Assignment
Copy each line of the records that contains the word "stegoImage".

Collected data
╔══
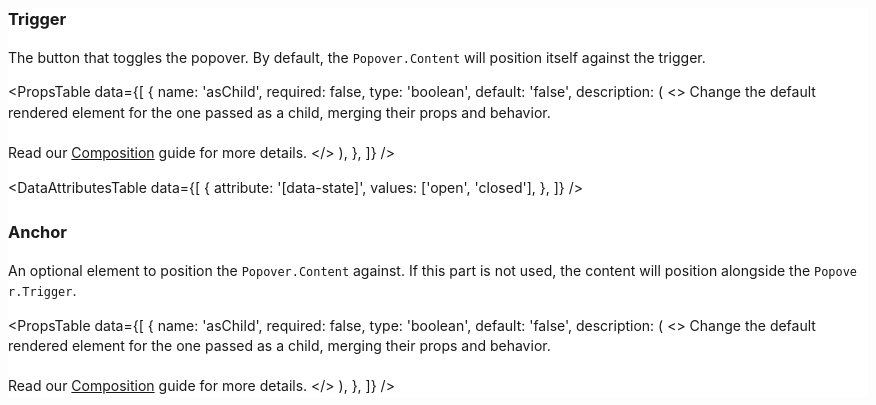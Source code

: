 ### Trigger

The button that toggles the popover. By default, the `Popover.Content` will position itself against the trigger.

<PropsTable
  data={[
    {
      name: 'asChild',
      required: false,
      type: 'boolean',
      default: 'false',
      description: (
        <>
          Change the default rendered element for the one passed as a child,
          merging their props and behavior.
          <br />
          <br />
          Read our <a href="../guides/composition">Composition</a> guide for more
          details.
        </>
      ),
    },
  ]}
/>

<DataAttributesTable
  data={[
    {
      attribute: '[data-state]',
      values: ['open', 'closed'],
    },
  ]}
/>

### Anchor

An optional element to position the `Popover.Content` against. If this part is not used, the content will position alongside the <Code>Popover.Trigger</Code>.

<PropsTable
  data={[
    {
      name: 'asChild',
      required: false,
      type: 'boolean',
      default: 'false',
      description: (
        <>
          Change the default rendered element for the one passed as a child,
          merging their props and behavior.
          <br />
          <br />
          Read our <a href="../guides/composition">Composition</a> guide for more
          details.
        </>
      ),
    },
  ]}
/>
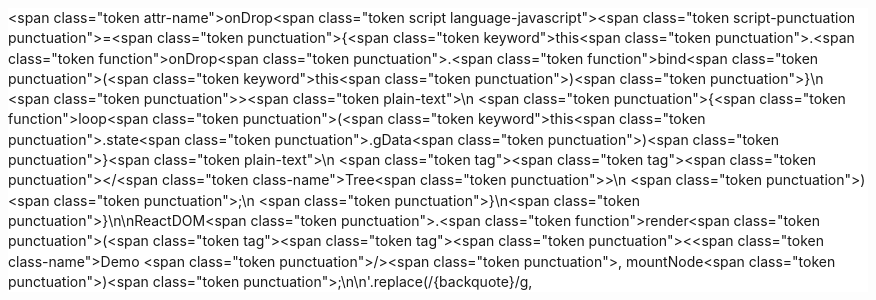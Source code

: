 <span class=\"token attr-name\">onDrop</span><span class=\"token script language-javascript\"><span class=\"token script-punctuation punctuation\">=</span><span class=\"token punctuation\">{</span><span class=\"token keyword\">this</span><span class=\"token punctuation\">.</span><span class=\"token function\">onDrop</span><span class=\"token punctuation\">.</span><span class=\"token function\">bind</span><span class=\"token punctuation\">(</span><span class=\"token keyword\">this</span><span class=\"token punctuation\">)</span><span class=\"token punctuation\">}</span></span>\\n            <span class=\"token punctuation\">></span></span><span class=\"token plain-text\">\\n                </span><span class=\"token punctuation\">{</span><span class=\"token function\">loop</span><span class=\"token punctuation\">(</span><span class=\"token keyword\">this</span><span class=\"token punctuation\">.</span>state<span class=\"token punctuation\">.</span>gData<span class=\"token punctuation\">)</span><span class=\"token punctuation\">}</span><span class=\"token plain-text\">\\n            </span><span class=\"token tag\"><span class=\"token tag\"><span class=\"token punctuation\">&lt;/</span><span class=\"token class-name\">Tree</span></span><span class=\"token punctuation\">></span></span>\\n        <span class=\"token punctuation\">)</span><span class=\"token punctuation\">;</span>\\n    <span class=\"token punctuation\">}</span>\\n<span class=\"token punctuation\">}</span>\\n\\nReactDOM<span class=\"token punctuation\">.</span><span class=\"token function\">render</span><span class=\"token punctuation\">(</span><span class=\"token tag\"><span class=\"token tag\"><span class=\"token punctuation\">&lt;</span><span class=\"token class-name\">Demo</span></span> <span class=\"token punctuation\">/></span></span><span class=\"token punctuation\">,</span> mountNode<span class=\"token punctuation\">)</span><span class=\"token punctuation\">;</span>\\n</code></pre>\\n'.replace(/{backquote}/g,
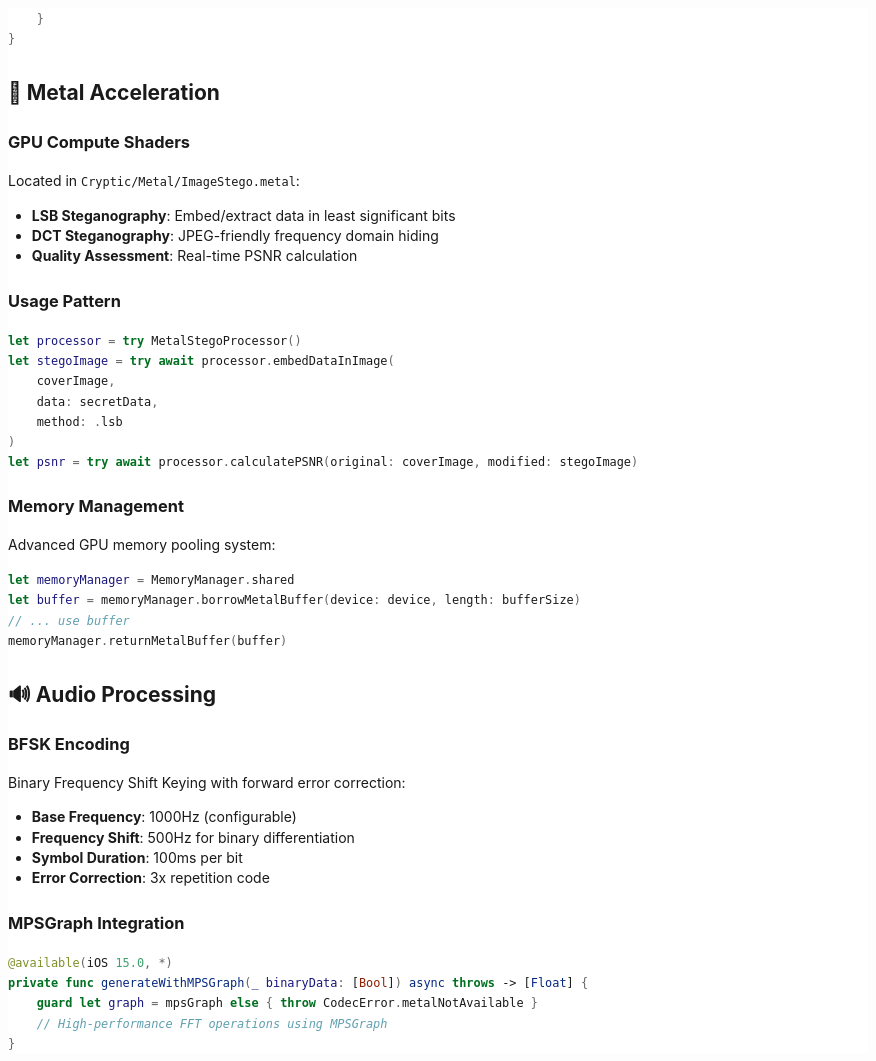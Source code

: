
 ```swift
    }
}
```

## 🎯 Metal Acceleration

### GPU Compute Shaders

Located in `Cryptic/Metal/ImageStego.metal`:

- **LSB Steganography**: Embed/extract data in least significant bits
- **DCT Steganography**: JPEG-friendly frequency domain hiding
- **Quality Assessment**: Real-time PSNR calculation

### Usage Pattern

```swift
let processor = try MetalStegoProcessor()
let stegoImage = try await processor.embedDataInImage(
    coverImage, 
    data: secretData, 
    method: .lsb
)
let psnr = try await processor.calculatePSNR(original: coverImage, modified: stegoImage)
```

### Memory Management

Advanced GPU memory pooling system:

```swift
let memoryManager = MemoryManager.shared
let buffer = memoryManager.borrowMetalBuffer(device: device, length: bufferSize)
// ... use buffer
memoryManager.returnMetalBuffer(buffer)
```

## 🔊 Audio Processing

### BFSK Encoding

Binary Frequency Shift Keying with forward error correction:

- **Base Frequency**: 1000Hz (configurable)
- **Frequency Shift**: 500Hz for binary differentiation  
- **Symbol Duration**: 100ms per bit
- **Error Correction**: 3x repetition code

### MPSGraph Integration

```swift
@available(iOS 15.0, *)
private func generateWithMPSGraph(_ binaryData: [Bool]) async throws -> [Float] {
    guard let graph = mpsGraph else { throw CodecError.metalNotAvailable }
    // High-performance FFT operations using MPSGraph
}
```
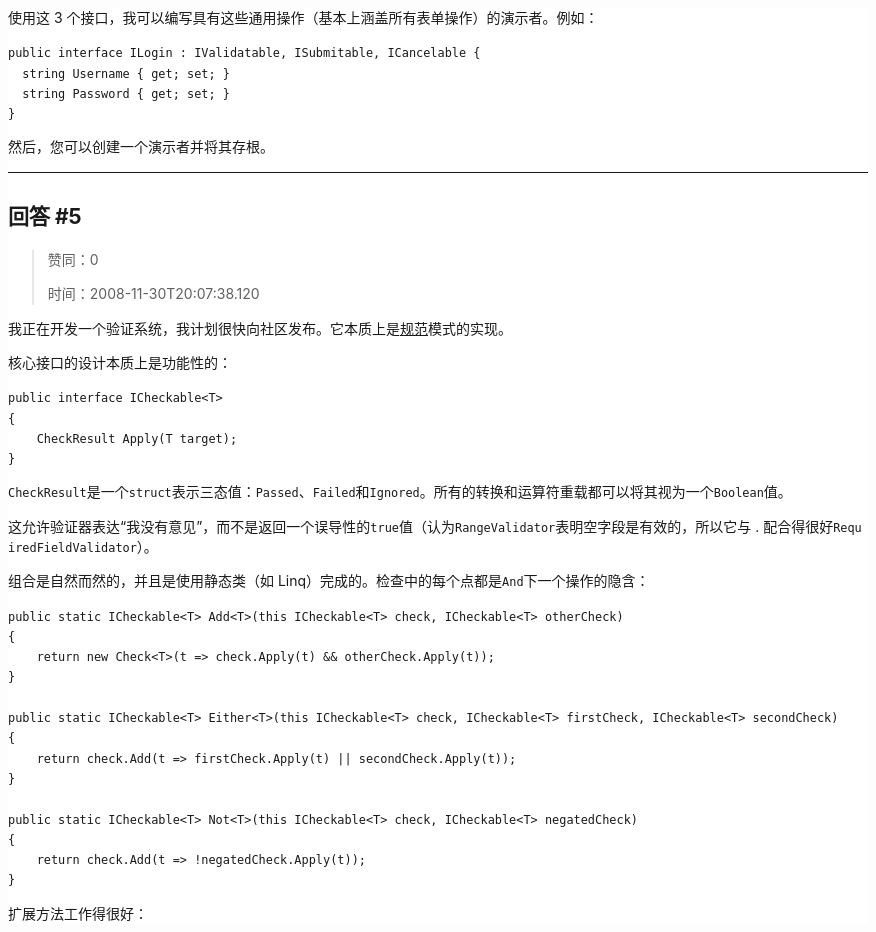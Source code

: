 
使用这 3 个接口，我可以编写具有这些通用操作（基本上涵盖所有表单操作）的演示者。例如：

```
public interface ILogin : IValidatable, ISubmitable, ICancelable {
  string Username { get; set; }
  string Password { get; set; }
} 
```

然后，您可以创建一个演示者并将其存根。

* * *

## 回答 #5

> 赞同：0
> 
> 时间：2008-11-30T20:07:38.120

我正在开发一个验证系统，我计划很快向社区发布。它本质上是[规范](http://en.wikipedia.org/wiki/Specification_pattern)模式的实现。

核心接口的设计本质上是功能性的：

```
public interface ICheckable<T>
{
    CheckResult Apply(T target);
} 
```

`CheckResult`是一个`struct`表示三态值：`Passed`、`Failed`和`Ignored`。所有的转换和运算符重载都可以将其视为一个`Boolean`值。

这允许验证器表达“我没有意见”，而不是返回一个误导性的`true`值（认为`RangeValidator`表明空字段是有效的，所以它与 . 配合得很好`RequiredFieldValidator`）。

组合是自然而然的，并且是使用静态类（如 Linq）完成的。检查中的每个点都是`And`下一个操作的隐含：

```
public static ICheckable<T> Add<T>(this ICheckable<T> check, ICheckable<T> otherCheck)
{
    return new Check<T>(t => check.Apply(t) && otherCheck.Apply(t));
}

public static ICheckable<T> Either<T>(this ICheckable<T> check, ICheckable<T> firstCheck, ICheckable<T> secondCheck)
{
    return check.Add(t => firstCheck.Apply(t) || secondCheck.Apply(t));
}

public static ICheckable<T> Not<T>(this ICheckable<T> check, ICheckable<T> negatedCheck)
{
    return check.Add(t => !negatedCheck.Apply(t));
} 
```

扩展方法工作得很好：
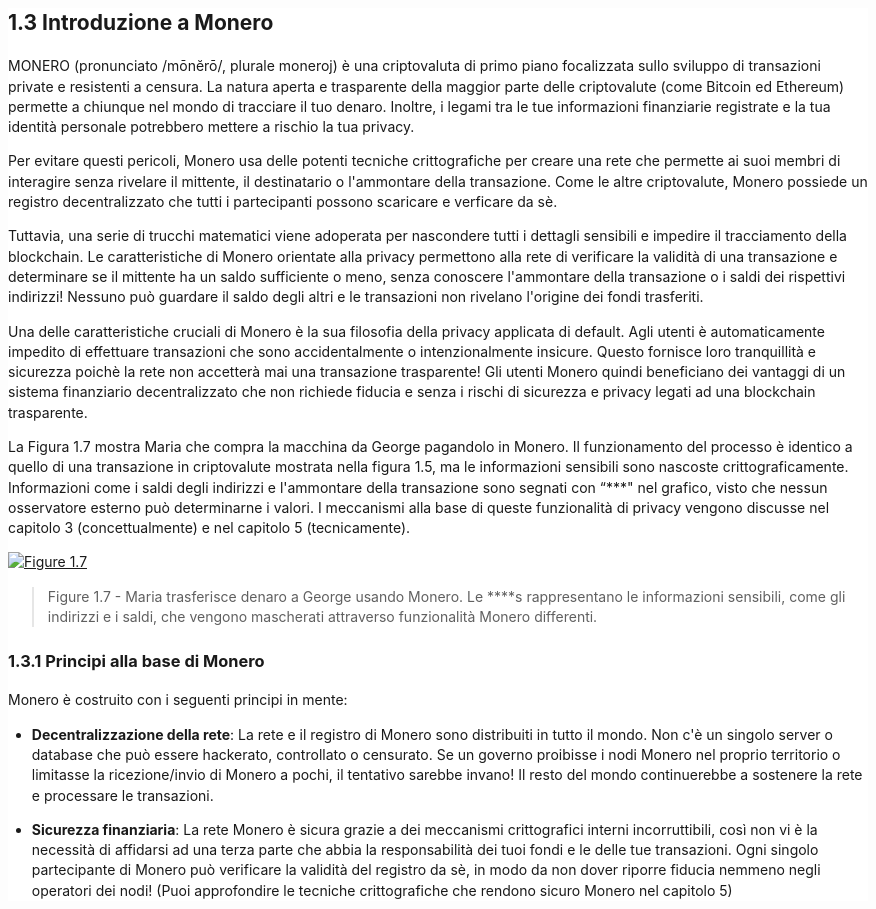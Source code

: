 ## 1.3 Introduzione a Monero

MONERO (pronunciato /mōnĕrō/, plurale moneroj) è una criptovaluta di primo piano focalizzata sullo sviluppo di transazioni private e resistenti a censura. La natura aperta e trasparente della maggior parte delle criptovalute (come Bitcoin ed Ethereum) permette a chiunque nel mondo di tracciare il tuo denaro. Inoltre, i legami tra le tue informazioni finanziarie registrate e la tua identità personale potrebbero mettere a rischio la tua privacy.

Per evitare questi pericoli, Monero usa delle potenti tecniche crittografiche per creare una rete che permette ai suoi membri di interagire senza rivelare il mittente, il destinatario o l'ammontare della transazione. Come le altre criptovalute, Monero possiede un registro decentralizzato che tutti i partecipanti possono scaricare e verficare da sè.

Tuttavia, una serie di trucchi matematici viene adoperata per nascondere tutti i dettagli sensibili e impedire il tracciamento della blockchain. Le caratteristiche di Monero orientate alla privacy permettono alla rete di verificare la validità di una transazione e determinare se il mittente ha un saldo sufficiente o meno, senza conoscere l'ammontare della transazione o i saldi dei rispettivi indirizzi! Nessuno può guardare il saldo degli altri e le transazioni non rivelano l'origine dei fondi trasferiti.

Una delle caratteristiche cruciali di Monero è la sua filosofia della privacy applicata di default. Agli utenti è automaticamente impedito di effettuare transazioni che sono accidentalmente o intenzionalmente insicure. Questo fornisce loro tranquillità e sicurezza poichè la rete non accetterà mai una transazione trasparente! Gli utenti Monero quindi beneficiano dei vantaggi di un sistema finanziario decentralizzato che non richiede fiducia e senza i rischi di sicurezza e privacy legati ad una blockchain trasparente.

La Figura 1.7 mostra Maria che compra la macchina da George pagandolo in Monero. Il funzionamento del processo è identico a quello di una transazione in criptovalute mostrata nella figura 1.5, ma le informazioni sensibili sono nascoste crittograficamente. Informazioni come i saldi degli indirizzi e l'ammontare della transazione sono segnati con “***" nel grafico, visto che nessun osservatore esterno può determinarne i valori. I meccanismi alla base di queste funzionalità di privacy vengono discusse nel capitolo 3 (concettualmente) e nel capitolo 5 (tecnicamente).

[![Figure 1.7](https://raw.githubusercontent.com/monerobook/monerobook/master/resources/img/mm-c01i03%20monero%20tx.png)](https://masteringmonero.com)
> Figure 1.7 - Maria trasferisce denaro a George usando Monero. Le *\*\*\*s rappresentano le informazioni sensibili, come gli indirizzi e i saldi, che vengono mascherati attraverso funzionalità Monero differenti.

### 1.3.1 Principi alla base di Monero

Monero è costruito con i seguenti principi in mente:

* **Decentralizzazione della rete**: La rete e il registro di Monero sono distribuiti in tutto il mondo. Non c'è un singolo server o database che può essere hackerato, controllato o censurato. Se un governo proibisse i nodi Monero nel proprio territorio o limitasse la ricezione/invio di Monero a pochi, il tentativo sarebbe invano! Il resto del mondo continuerebbe a sostenere la rete e processare le transazioni.

* **Sicurezza finanziaria**: La rete Monero è sicura grazie a dei meccanismi crittografici interni incorruttibili, così non vi è la necessità di affidarsi ad una terza parte che abbia la responsabilità dei tuoi fondi e le delle tue transazioni. Ogni singolo partecipante di Monero può verificare la validità del registro da sè, in modo da non dover riporre fiducia nemmeno negli operatori dei nodi! (Puoi approfondire le tecniche crittografiche che rendono sicuro Monero nel capitolo 5)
╚══
Response box
let stegoImage = try await processor.embedDataInImage(
let psnr = try await processor.calculatePSNR(original: coverImage, modified: stegoImage)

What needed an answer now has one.